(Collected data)
____

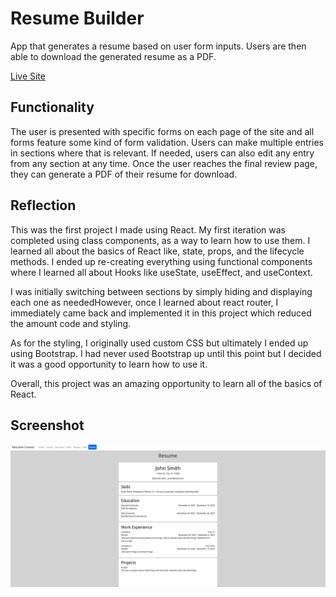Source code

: # Resume Builder

App that generates a resume based on user form inputs. Users are then able to download the generated resume as a PDF.

[Live Site](https://nrod42.github.io/cv-project/)

## Functionality

The user is presented with specific forms on each page of the site and all forms feature some kind of form validation. Users can make multiple entries in sections where that is relevant. If needed, users can also edit any entry from any section at any time. Once the user reaches the final review page, they can generate a PDF of their resume for download.

## Reflection

This was the first project I made using React. My first iteration was completed using class components, as a way to learn how to use them. I learned all about the basics of React like, state, props, and the lifecycle methods. I ended up re-creating everything using functional components where I learned all about Hooks like useState, useEffect, and useContext.

I was initially switching between sections by simply hiding and displaying each one as neededHowever, once I learned about react router, I immediately came back and implemented it in this project which reduced the amount code and styling.

As for the styling, I originally used custom CSS but ultimately I ended up using Bootstrap. I had never used Bootstrap up until this point but I decided it was a good opportunity to learn how to use it.

Overall, this project was an amazing opportunity to learn all of the basics of React.

## Screenshot

![Screenshot of a sample final resume](/src/project_screenshot.png)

____

Your answer must be an exact copy of the records, with no pictures in it.

• ANSWER BOX
Source code

: # Resume Builder

App that generates a resume based on user form inputs. Users are then able to download the generated resume as a PDF.

[Live Site](https://nrod42.github.io/cv-project/)

## Functionality

The user is presented with specific forms on each page of the site and all forms feature some kind of form validation. Users can make multiple entries in sections where that is relevant. If needed, users can also edit any entry from any section at any time. Once the user reaches the final review page, they can generate a PDF of their resume for download.

## Reflection

This was the first project I made using React. My first iteration was completed using class components, as a way to learn how to use them. I learned all about the basics of React like, state, props, and the lifecycle methods. I ended up re-creating everything using functional components where I learned all about Hooks like useState, useEffect, and useContext.

I was initially switching between sections by simply hiding and displaying each one as neededHowever, once I learned about react router, I immediately came back and implemented it in this project which reduced the amount code and styling.

As for the styling, I originally used custom CSS but ultimately I ended up using Bootstrap. I had never used Bootstrap up until this point but I decided it was a good opportunity to learn how to use it.

Overall, this project was an amazing opportunity to learn all of the basics of React.

## Screenshot

![Screenshot of a sample final resume](/src/project_screenshot.png)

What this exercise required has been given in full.